私は,自分の論文を書くよりも,書評を書く方がはるかに苦手です。
相手の主張を誤読することなく読み込み,さらには(できれば)伝えきれなかった思いまでも取り込んで,「産みの苦しみ」を筆者と共感し,その上で,「自分だったらこう書く」とか,「こんな伝え方もできたのではないか」と筆者に伝えていく作業。
こうした作業が,「書評」に求められます。
しかし,相当専門分野が近かったりしないと,その第一歩である,誤読することなく読み込む作業の段階でつまずきかねません。

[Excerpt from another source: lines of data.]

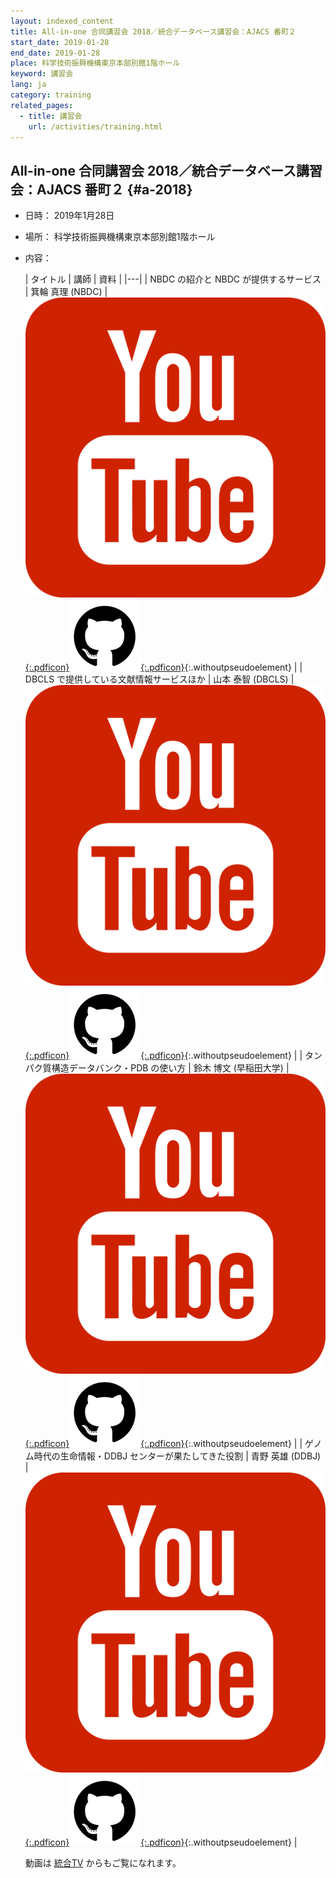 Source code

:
 ```yaml
---
layout: indexed_content
title: All-in-one 合同講習会 2018／統合データベース講習会：AJACS 番町２
start_date: 2019-01-28
end_date: 2019-01-28
place: 科学技術振興機構東京本部別館1階ホール
keyword: 講習会
lang: ja
category: training
related_pages:
  - title: 講習会
    url: /activities/training.html
---
```


## All-in-one 合同講習会 2018／統合データベース講習会：AJACS 番町２  {#a-2018}

-   日時： 2019年1月28日

-   場所： 科学技術振興機構東京本部別館1階ホール

-   内容：

    | タイトル | 講師 | 資料 |
    |---|
    | NBDC の紹介と NBDC が提供するサービス | 箕輪 真理 (NBDC) | [![](/assets/images/parts/youtube_icon.svg){:.pdficon}](//youtu.be/afJJTa614Dc)[![](/assets/images/parts/github_icon.svg){:.pdficon}](//github.com/AJACS-training/AJACS75/tree/master/01_minowa){:.withoutpseudoelement} |
    | DBCLS で提供している文献情報サービスほか | 山本 泰智 (DBCLS) | [![](/assets/images/parts/youtube_icon.svg){:.pdficon}](//youtu.be/H7ac3AE2Xk0)[![](/assets/images/parts/github_icon.svg){:.pdficon}](//github.com/AJACS-training/AJACS75/tree/master/02_yamamoto){:.withoutpseudoelement} |
    | タンパク質構造データバンク・PDB の使い方 | 鈴木 博文 (早稲田大学) | [![](/assets/images/parts/youtube_icon.svg){:.pdficon}](//youtu.be/RXU-yQWMRPY)[![](/assets/images/parts/github_icon.svg){:.pdficon}](//github.com/AJACS-training/AJACS75/tree/master/03_suzuki){:.withoutpseudoelement} |
    | ゲノム時代の生命情報・DDBJ センターが果たしてきた役割 | 青野 英雄 (DDBJ) | [![](/assets/images/parts/youtube_icon.svg){:.pdficon}](//youtu.be/rq7_NeJYu04)[![](/assets/images/parts/github_icon.svg){:.pdficon}](//github.com/AJACS-training/AJACS75/tree/master/04_aono){:.withoutpseudoelement}     |

    動画は [統合TV](//togotv.dbcls.jp) からもご覧になれます。
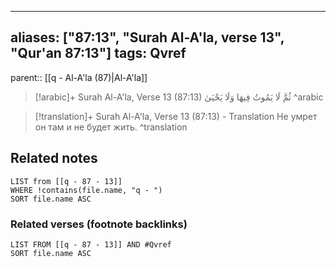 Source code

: 
---
aliases: ["87:13", "Surah Al-A'la, verse 13", "Qur'an 87:13"]
tags: Qvref
---

parent:: [[q - Al-A'la (87)|Al-A'la]]

> [!arabic]+ Surah Al-A'la, Verse 13 (87:13)
> <span class="quran-arabic">ثُمَّ لَا يَمُوتُ فِيهَا وَلَا يَحْيَىٰ</span>
^arabic

> [!translation]+ Surah Al-A'la, Verse 13 (87:13) - Translation
> Не умрет он там и не будет жить.
^translation



## Related notes
```dataview
LIST from [[q - 87 - 13]]
WHERE !contains(file.name, "q - ")
SORT file.name ASC
```

### Related verses (footnote backlinks)
```dataview
LIST FROM [[q - 87 - 13]] AND #Qvref
SORT file.name ASC
```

私自身,ちょっと分野が違ったり,新しい研究の方法論を学ぼうとしたりするための読書をする場合は,意図を理解することに集中します。
批判どころじゃ,ありません。
十分に読みこなすトレーニングが積んでいない人が,批判的に読もうとすると,その結果どうなるか?
単なる揚げ足とりにしか,なりません。
あるいは,独りよがりな批判。
揚げ足とりとは,本筋とは外れた,枝葉末節な部分の言葉尻を捉えた批判です。
独りよがりとは,「自分の知っているこういうことが,この本には書かれていない!」といった発想です。
文章を書く作業には,苦渋の選択が伴います。
あれも言いたい,これも言いたい,という,伝えきれない思いの中で,「これだけは伝えたい!」という何かを選び取る作業です。
だからこそ読み手も,その「伝えたい!」という思いをくみ取りながら読んでいかないと,その本の価値に気づかないまま終わってしまいます。
本をキッチリ読むこと。これ自体,トレーニングの産物です。
だからこそ,それができないうちは,筆者の真意をくみ取ろうとしながら読むことに専念したら良いと思います。
批判は,どうしてもしたければ,十分に読みこなせたときにだけ,共感的に,少しだけ,すればいいのだと思います。